#### Directions
From the records that follow, copy every line in which "binomial" appears.

#### Dataset content
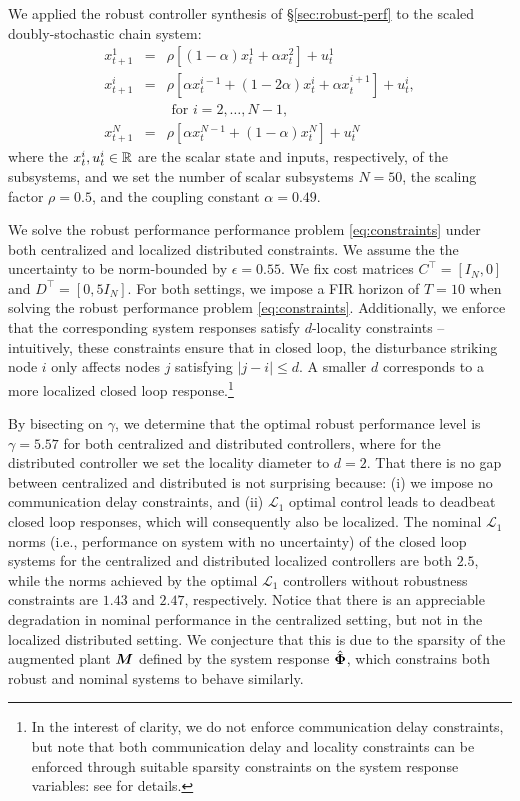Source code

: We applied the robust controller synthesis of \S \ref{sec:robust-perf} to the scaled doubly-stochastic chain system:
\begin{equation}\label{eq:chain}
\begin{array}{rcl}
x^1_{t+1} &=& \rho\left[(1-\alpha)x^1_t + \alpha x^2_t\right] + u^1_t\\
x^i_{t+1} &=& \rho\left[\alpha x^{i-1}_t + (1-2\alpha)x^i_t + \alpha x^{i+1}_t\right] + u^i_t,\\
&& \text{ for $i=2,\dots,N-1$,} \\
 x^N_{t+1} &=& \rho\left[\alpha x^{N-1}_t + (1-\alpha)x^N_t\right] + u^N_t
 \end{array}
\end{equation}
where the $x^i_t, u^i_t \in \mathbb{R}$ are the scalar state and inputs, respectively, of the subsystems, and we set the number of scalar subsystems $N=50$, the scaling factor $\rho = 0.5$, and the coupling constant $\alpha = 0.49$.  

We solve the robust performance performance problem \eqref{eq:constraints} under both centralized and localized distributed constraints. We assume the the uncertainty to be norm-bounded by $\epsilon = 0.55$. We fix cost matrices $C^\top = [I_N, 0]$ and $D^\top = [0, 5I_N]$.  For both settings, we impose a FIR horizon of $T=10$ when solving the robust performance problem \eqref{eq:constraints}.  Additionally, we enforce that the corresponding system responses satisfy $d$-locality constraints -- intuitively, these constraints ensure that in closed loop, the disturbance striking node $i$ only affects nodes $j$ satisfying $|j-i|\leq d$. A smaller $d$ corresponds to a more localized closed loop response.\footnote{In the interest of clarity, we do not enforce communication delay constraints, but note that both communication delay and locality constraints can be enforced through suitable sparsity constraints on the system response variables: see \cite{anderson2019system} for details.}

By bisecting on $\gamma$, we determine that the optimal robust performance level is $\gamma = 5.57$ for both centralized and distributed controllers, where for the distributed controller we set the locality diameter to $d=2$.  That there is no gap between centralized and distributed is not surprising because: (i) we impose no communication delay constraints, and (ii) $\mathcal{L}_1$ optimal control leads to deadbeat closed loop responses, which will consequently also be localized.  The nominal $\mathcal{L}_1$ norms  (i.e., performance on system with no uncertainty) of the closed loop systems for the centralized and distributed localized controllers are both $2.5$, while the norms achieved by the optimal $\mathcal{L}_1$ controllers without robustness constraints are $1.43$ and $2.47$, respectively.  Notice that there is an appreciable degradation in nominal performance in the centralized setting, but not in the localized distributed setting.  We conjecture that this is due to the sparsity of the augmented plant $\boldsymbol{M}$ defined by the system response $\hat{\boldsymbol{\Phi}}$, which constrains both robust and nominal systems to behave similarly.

==

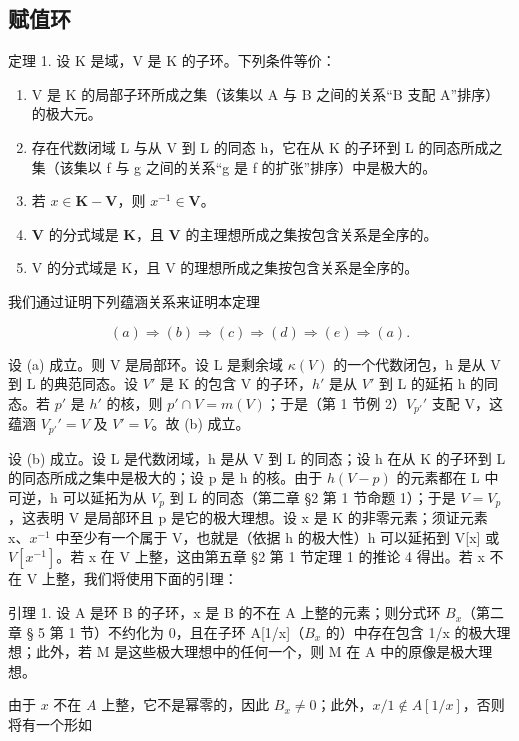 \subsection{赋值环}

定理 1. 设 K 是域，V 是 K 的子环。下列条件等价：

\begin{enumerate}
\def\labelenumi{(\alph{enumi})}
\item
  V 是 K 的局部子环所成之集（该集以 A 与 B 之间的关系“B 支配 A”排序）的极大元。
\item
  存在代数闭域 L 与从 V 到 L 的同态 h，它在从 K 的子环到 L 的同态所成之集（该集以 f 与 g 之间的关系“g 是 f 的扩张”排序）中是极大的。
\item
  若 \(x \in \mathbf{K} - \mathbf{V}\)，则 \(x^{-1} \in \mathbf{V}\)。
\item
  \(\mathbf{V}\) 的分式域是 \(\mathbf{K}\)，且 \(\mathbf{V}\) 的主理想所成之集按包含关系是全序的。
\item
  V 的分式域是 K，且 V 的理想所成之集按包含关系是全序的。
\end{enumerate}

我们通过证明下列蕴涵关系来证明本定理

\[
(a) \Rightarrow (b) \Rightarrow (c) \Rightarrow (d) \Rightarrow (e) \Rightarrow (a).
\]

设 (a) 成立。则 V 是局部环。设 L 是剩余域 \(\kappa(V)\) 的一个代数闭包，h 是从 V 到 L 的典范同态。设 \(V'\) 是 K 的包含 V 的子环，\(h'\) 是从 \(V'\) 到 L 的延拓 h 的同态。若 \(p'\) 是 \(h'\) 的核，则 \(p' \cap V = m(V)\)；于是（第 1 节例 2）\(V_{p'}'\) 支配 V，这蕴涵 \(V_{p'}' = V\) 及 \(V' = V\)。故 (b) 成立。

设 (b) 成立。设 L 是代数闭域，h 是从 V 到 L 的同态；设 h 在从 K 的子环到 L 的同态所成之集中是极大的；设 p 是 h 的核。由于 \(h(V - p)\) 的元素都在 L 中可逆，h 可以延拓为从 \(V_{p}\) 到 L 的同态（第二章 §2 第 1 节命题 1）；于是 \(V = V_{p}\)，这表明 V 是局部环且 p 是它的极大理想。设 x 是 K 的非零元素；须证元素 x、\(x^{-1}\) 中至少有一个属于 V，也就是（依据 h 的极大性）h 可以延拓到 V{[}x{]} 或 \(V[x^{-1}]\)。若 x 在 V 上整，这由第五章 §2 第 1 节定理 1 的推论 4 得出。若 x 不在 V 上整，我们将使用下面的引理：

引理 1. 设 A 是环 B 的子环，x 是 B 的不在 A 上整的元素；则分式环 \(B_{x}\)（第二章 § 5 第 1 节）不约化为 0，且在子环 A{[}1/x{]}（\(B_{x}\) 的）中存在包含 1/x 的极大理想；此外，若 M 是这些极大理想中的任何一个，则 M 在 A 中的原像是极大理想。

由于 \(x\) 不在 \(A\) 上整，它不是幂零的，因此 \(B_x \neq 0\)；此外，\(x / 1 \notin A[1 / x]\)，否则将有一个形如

==

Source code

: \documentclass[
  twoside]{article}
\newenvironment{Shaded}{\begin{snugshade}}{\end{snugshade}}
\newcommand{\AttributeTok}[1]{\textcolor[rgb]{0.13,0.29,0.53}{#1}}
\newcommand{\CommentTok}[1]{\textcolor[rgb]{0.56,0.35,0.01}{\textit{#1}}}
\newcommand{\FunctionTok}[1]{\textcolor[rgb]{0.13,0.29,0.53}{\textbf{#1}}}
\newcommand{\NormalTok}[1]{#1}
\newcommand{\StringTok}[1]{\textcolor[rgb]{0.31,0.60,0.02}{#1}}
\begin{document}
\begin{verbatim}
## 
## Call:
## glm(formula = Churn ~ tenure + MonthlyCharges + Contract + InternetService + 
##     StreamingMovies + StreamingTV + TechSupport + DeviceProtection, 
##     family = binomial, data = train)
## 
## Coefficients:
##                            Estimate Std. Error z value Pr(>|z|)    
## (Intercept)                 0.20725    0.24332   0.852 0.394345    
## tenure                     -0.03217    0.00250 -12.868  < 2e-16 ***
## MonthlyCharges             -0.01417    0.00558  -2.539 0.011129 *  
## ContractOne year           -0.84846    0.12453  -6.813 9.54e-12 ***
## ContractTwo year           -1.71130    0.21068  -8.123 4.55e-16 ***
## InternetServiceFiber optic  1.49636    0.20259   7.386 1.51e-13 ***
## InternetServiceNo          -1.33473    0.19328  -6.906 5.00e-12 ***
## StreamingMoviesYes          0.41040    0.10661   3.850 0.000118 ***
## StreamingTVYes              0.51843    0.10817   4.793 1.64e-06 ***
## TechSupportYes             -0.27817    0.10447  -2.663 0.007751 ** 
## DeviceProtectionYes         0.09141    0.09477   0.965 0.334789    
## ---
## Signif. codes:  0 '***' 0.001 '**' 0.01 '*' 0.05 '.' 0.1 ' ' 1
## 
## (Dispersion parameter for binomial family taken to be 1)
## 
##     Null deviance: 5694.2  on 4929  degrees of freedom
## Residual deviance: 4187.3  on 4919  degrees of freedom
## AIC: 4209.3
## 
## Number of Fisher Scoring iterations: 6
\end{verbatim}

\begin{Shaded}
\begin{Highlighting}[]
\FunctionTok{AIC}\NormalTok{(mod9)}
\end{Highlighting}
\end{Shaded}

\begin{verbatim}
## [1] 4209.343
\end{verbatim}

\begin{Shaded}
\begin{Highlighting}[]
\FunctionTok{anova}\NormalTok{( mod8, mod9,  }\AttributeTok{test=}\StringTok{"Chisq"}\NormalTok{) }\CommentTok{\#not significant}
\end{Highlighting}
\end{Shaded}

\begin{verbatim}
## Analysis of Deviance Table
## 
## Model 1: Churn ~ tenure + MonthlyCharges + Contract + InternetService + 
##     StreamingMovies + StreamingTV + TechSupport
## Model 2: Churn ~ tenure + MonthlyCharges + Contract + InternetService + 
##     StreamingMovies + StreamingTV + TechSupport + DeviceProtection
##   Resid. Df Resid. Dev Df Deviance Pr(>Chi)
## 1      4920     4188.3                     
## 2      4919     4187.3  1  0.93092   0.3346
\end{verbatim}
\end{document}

#### Reply
##     family = binomial, data = train)
## (Dispersion parameter for binomial family taken to be 1)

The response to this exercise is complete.